*EXERCISE OBJECTIVE*
Copy out exactly the lines below that run from the one holding "mondiale et guerre" to the one holding "En effet, durant", keeping both of those lines and no others.

[Data items]
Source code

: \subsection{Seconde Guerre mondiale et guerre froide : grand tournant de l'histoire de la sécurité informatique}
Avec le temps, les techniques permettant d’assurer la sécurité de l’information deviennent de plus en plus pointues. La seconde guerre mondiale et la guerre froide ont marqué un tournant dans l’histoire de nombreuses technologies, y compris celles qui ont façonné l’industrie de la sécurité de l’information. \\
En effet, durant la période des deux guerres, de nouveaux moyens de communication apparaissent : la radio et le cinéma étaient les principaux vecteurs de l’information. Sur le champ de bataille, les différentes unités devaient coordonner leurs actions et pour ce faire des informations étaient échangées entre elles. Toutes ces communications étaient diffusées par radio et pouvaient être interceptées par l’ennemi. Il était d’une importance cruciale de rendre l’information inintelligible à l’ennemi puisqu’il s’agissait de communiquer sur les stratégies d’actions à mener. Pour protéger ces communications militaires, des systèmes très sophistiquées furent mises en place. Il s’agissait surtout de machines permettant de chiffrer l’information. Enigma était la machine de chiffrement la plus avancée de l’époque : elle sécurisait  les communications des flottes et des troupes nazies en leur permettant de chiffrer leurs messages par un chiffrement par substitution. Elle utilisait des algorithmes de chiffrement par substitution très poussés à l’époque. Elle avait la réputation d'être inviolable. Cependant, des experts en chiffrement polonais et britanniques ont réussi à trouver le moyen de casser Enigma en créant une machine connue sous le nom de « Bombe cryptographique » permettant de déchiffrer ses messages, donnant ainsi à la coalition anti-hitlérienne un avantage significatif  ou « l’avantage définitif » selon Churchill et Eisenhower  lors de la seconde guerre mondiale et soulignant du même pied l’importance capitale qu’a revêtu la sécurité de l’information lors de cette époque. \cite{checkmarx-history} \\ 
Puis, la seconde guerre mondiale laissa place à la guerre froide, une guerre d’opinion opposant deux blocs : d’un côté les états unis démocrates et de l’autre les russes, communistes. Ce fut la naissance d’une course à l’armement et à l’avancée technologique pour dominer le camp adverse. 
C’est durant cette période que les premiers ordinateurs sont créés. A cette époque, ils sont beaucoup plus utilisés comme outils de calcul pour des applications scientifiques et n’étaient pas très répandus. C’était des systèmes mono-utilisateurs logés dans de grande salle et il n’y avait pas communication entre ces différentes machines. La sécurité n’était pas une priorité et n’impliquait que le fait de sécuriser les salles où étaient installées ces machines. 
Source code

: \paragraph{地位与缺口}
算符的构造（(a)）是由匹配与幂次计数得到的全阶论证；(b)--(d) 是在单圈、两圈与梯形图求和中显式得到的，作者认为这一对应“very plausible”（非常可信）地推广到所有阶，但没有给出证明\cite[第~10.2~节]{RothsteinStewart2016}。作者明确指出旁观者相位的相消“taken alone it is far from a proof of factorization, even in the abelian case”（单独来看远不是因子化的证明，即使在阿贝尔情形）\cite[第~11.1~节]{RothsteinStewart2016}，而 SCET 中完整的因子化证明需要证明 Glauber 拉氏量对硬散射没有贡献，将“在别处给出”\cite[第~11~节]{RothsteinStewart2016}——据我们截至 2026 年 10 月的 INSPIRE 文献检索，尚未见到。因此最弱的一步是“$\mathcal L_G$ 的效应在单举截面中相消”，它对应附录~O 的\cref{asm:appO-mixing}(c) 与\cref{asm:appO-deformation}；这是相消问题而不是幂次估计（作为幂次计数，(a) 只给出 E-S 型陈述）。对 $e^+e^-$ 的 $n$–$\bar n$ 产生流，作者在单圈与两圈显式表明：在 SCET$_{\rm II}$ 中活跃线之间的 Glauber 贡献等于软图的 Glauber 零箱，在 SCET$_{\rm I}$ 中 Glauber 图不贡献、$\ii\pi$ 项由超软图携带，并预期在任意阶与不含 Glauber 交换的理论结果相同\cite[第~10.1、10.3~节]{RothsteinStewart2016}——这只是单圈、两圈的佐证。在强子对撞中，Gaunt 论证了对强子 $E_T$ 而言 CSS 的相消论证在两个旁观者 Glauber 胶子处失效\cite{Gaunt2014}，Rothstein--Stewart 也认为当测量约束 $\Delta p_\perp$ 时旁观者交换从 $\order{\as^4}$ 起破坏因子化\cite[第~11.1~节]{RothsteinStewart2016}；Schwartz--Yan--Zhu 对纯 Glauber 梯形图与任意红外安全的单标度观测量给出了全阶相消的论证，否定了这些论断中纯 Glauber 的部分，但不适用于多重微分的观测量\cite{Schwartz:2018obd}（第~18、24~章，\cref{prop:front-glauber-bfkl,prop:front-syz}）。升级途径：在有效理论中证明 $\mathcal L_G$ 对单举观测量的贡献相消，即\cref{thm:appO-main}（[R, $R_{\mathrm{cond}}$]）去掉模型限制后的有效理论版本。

*WRITTEN SOLUTION*
: \subsection{Seconde Guerre mondiale et guerre froide : grand tournant de l'histoire de la sécurité informatique}
Avec le temps, les techniques permettant d’assurer la sécurité de l’information deviennent de plus en plus pointues. La seconde guerre mondiale et la guerre froide ont marqué un tournant dans l’histoire de nombreuses technologies, y compris celles qui ont façonné l’industrie de la sécurité de l’information. \\
En effet, durant la période des deux guerres, de nouveaux moyens de communication apparaissent : la radio et le cinéma étaient les principaux vecteurs de l’information. Sur le champ de bataille, les différentes unités devaient coordonner leurs actions et pour ce faire des informations étaient échangées entre elles. Toutes ces communications étaient diffusées par radio et pouvaient être interceptées par l’ennemi. Il était d’une importance cruciale de rendre l’information inintelligible à l’ennemi puisqu’il s’agissait de communiquer sur les stratégies d’actions à mener. Pour protéger ces communications militaires, des systèmes très sophistiquées furent mises en place. Il s’agissait surtout de machines permettant de chiffrer l’information. Enigma était la machine de chiffrement la plus avancée de l’époque : elle sécurisait  les communications des flottes et des troupes nazies en leur permettant de chiffrer leurs messages par un chiffrement par substitution. Elle utilisait des algorithmes de chiffrement par substitution très poussés à l’époque. Elle avait la réputation d'être inviolable. Cependant, des experts en chiffrement polonais et britanniques ont réussi à trouver le moyen de casser Enigma en créant une machine connue sous le nom de « Bombe cryptographique » permettant de déchiffrer ses messages, donnant ainsi à la coalition anti-hitlérienne un avantage significatif  ou « l’avantage définitif » selon Churchill et Eisenhower  lors de la seconde guerre mondiale et soulignant du même pied l’importance capitale qu’a revêtu la sécurité de l’information lors de cette époque. \cite{checkmarx-history} \\ 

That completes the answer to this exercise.